Determine how many lines in the records below include the word "expliquer" and output that number alone.

________________

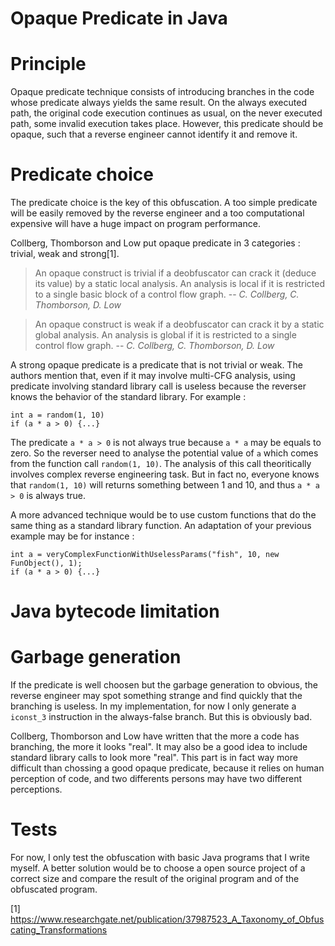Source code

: # Opaque Predicate in Java

# Principle
Opaque predicate technique consists of introducing branches in the code whose predicate always yields the same result. On the always executed path, the original code execution continues as usual, on the never executed path, some invalid execution takes place. However, this predicate should be opaque, such that a reverse engineer cannot identify it and remove it.

# Predicate choice
The predicate choice is the key of this obfuscation. A too simple predicate will be easily removed by the reverse engineer and a too computational expensive will have a huge impact on program performance.

<!-- TODO: For the sake of simplicity, expliquer ici mon choix de prédicat -->

Collberg, Thomborson and Low put opaque predicate in 3 categories : trivial, weak and strong[1].

> An opaque construct is trivial if a deobfuscator can crack it (deduce its value) by a static local analysis. An analysis is local if it is restricted to a single basic block of a control flow graph.
> -- <cite>C. Collberg, C. Thomborson, D. Low</cite>

> An opaque construct is weak if a deobfuscator can crack it by a static global analysis. An analysis is global if it is restricted to a single control flow graph.
> -- <cite>C. Collberg, C. Thomborson, D. Low</cite>

A strong opaque predicate is a predicate that is not trivial or weak. The authors mention that, even if it may involve multi-CFG analysis, using predicate involving standard library call is useless because the reverser knows the behavior of the standard library. For example :

```
int a = random(1, 10)
if (a * a > 0) {...}
```
The predicate `a * a > 0` is not always true because `a * a` may be equals to zero. So the reverser need to analyse the potential value of `a`  which comes from the function call `random(1, 10)`. The analysis of this call theoritically involves complex reverse engineering task. But in fact no, everyone knows that `random(1, 10)` will returns something between 1 and 10, and thus `a * a > 0` is always true.

A more advanced technique would be to use custom functions that do the same thing as a standard library function. An adaptation of your previous example may be for instance :
```
int a = veryComplexFunctionWithUselessParams("fish", 10, new FunObject(), 1);
if (a * a > 0) {...}
```

# Java bytecode limitation
<!-- TODO: expliquer pourquoi j'ai pas obfusqué les return et pourquoi j'ai utilisé que avec ces 3 visiteurs -->

# Garbage generation
If the predicate is well choosen but the garbage generation to obvious, the reverse engineer may spot something strange and find quickly that the branching is useless. In my implementation, for now I only generate a `iconst_3` instruction in the always-false branch. But this is obviously bad.

Collberg, Thomborson and Low have written that the more a code has branching, the more it looks "real". It may also be a good idea to include standard library calls to look more "real". This part is in fact way more difficult than chossing a good opaque predicate, because it relies on human perception of code, and two differents persons may have two different perceptions.

# Tests
For now, I only test the obfuscation with basic Java programs that I write myself. A better solution would be to choose a open source project of a correct size and compare the result of the original program and of the obfuscated program.

[1] https://www.researchgate.net/publication/37987523_A_Taxonomy_of_Obfuscating_Transformations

________________

• _Problem solution_
2